Tidy statistics collection

This removes some statistics counters and timers which were not used,
adds new counters and timers for some language features that were not
monitored previously and separates the counters and timers into those
which are of interest for investigating user code and those which are
only of interest to the developer of the runtime itself.
The runtime developer statistics are now ony collected if the
additional #define KMP_DEVELOPER_STATS is set.

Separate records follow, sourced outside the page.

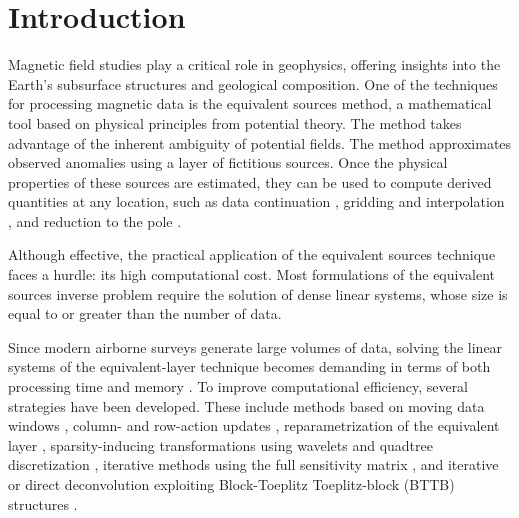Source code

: \section{Introduction}

Magnetic field studies play a critical role in geophysics, offering insights
into the Earth's subsurface structures and geological composition.
One of the techniques for processing magnetic data is the equivalent
sources method, a mathematical tool based on physical principles from potential
theory.
The method takes advantage of the inherent ambiguity of potential fields.
The method approximates observed anomalies using a layer of fictitious sources.
Once the physical properties of these sources are estimated, they can be used
to compute derived quantities at any location, such as data continuation
\citep{Emilia1973, ZhiWen2022, Li2023}, gridding and interpolation
\citep{Mendonca1994, Mendonca1995, Dampney1969, Li2006, Cordell1992, Ebbing2021}, and
reduction to the pole \citep{Guspi2009, Li2001, Silva1986}.

Although effective, the practical application of the equivalent sources
technique faces a hurdle: its high computational cost.
Most formulations of the equivalent sources inverse problem require the
solution of dense linear systems, whose size is equal to or greater than the
number of data.

Since modern airborne surveys generate large volumes of data,
solving the linear systems of the equivalent-layer technique becomes
demanding in terms of both processing time and memory
\citep{OliveiraJunior2023}. To improve computational efficiency,
several strategies have been developed. These include methods
based on moving data windows \citep{Leao1989,Soler2021,Uppal2025},
column- and row-action updates \citep{Cordell1992,Mendonca1994,Guspi2009},
re\-para\-me\-trization of the equivalent layer \citep{OliveiraJr2013,Mendonca2020},
sparsity-inducing transformations using wavelets and quadtree discretization
\citep{Li2010,Barnes2011}, iterative methods using the full sensitivity matrix
\citep{Xia1991,Xia1993,Siqueira2017,Jirigalatu2019}, and iterative or direct
deconvolution exploiting Block-Toeplitz Toeplitz-block (BTTB) structures
\citep{Takahashi2020,Takahashi2022}.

Additional user statistics which are now collected include:
* Count of nested parallelism (omp parallel inside a parallel region)
* Count of omp distribute occurrences
* Count of omp teams occurrences
* Counts of task related statistics (taskyield, task execution, task
  cancellation, task steal)
* Values passed to omp_set_numtheads
* Time spent in omp single and omp master

None of this affects code compiled without stats gathering enabled,
which is the normal library build mode.

This also fixes the CMake build by linking to the standard c++ library
when building the stats library as it is a requirement.  The normal library
does not have this requirement and its link phase is left alone.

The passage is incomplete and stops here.